### Provided information
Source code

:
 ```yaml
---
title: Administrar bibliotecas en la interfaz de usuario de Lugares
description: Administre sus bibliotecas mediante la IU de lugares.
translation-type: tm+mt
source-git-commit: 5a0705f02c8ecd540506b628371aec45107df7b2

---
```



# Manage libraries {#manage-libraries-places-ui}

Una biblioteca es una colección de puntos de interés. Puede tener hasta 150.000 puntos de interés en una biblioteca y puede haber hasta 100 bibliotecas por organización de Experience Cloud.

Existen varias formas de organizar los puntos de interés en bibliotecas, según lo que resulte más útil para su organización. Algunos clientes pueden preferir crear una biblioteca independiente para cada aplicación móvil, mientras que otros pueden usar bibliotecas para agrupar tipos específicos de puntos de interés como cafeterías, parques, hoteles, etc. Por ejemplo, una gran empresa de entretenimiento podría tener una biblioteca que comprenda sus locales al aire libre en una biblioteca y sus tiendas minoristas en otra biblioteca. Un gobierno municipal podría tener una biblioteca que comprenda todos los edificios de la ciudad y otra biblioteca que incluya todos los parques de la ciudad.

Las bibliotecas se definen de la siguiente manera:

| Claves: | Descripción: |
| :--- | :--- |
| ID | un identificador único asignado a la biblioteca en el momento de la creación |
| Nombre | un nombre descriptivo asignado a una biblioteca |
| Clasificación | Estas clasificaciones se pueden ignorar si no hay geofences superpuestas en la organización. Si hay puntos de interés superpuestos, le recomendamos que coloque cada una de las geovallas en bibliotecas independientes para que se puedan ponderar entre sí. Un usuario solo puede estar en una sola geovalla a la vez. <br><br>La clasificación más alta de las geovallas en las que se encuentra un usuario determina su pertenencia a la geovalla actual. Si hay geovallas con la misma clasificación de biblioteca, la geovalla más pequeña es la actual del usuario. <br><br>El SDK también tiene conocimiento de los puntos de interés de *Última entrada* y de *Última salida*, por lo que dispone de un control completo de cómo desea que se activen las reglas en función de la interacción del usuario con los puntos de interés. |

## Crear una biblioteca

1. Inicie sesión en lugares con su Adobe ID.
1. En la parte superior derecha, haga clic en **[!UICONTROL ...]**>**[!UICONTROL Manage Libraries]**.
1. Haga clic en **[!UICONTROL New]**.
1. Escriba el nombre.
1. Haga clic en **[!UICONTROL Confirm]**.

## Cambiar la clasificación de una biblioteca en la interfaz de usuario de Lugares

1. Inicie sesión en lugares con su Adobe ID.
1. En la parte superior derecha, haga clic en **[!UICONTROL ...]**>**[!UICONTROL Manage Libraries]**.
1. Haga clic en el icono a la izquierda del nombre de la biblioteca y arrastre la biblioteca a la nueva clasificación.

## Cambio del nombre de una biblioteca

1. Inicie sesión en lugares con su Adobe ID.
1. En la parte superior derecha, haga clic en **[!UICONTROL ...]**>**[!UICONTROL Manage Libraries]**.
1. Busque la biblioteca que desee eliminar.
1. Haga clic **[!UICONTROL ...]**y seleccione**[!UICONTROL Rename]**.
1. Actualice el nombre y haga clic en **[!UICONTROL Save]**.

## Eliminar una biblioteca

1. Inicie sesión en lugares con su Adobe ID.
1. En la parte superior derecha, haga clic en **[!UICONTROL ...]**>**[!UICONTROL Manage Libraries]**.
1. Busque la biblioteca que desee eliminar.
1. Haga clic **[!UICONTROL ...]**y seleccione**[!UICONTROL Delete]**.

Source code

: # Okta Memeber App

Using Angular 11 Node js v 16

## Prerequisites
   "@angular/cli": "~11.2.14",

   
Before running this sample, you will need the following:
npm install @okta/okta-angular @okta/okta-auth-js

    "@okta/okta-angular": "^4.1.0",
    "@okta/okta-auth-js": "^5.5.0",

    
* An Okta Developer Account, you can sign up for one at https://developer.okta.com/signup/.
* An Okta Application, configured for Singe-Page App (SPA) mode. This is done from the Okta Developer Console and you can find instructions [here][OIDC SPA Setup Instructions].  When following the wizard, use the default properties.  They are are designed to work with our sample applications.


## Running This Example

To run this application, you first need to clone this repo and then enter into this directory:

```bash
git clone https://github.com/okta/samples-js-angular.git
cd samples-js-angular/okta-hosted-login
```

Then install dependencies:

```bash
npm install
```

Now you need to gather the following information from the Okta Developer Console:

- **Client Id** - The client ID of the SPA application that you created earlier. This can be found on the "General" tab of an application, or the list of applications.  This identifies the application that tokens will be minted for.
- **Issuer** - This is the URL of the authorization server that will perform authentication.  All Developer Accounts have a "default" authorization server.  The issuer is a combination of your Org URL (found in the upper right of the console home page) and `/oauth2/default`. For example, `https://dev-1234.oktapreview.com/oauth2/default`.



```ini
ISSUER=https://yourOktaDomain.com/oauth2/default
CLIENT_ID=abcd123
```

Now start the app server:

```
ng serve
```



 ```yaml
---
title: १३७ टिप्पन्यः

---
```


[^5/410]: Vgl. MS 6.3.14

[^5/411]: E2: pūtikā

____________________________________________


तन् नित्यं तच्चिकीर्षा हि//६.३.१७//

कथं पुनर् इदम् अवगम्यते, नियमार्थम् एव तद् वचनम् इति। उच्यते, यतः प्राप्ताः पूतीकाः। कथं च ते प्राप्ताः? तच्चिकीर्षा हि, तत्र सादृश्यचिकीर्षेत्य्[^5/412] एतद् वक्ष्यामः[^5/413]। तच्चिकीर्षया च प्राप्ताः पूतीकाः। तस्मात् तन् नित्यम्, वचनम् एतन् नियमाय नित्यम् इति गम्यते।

### Work order
Tally up the lines in the data that hold the word "clone". Only the total should be given.

### Result for this task
2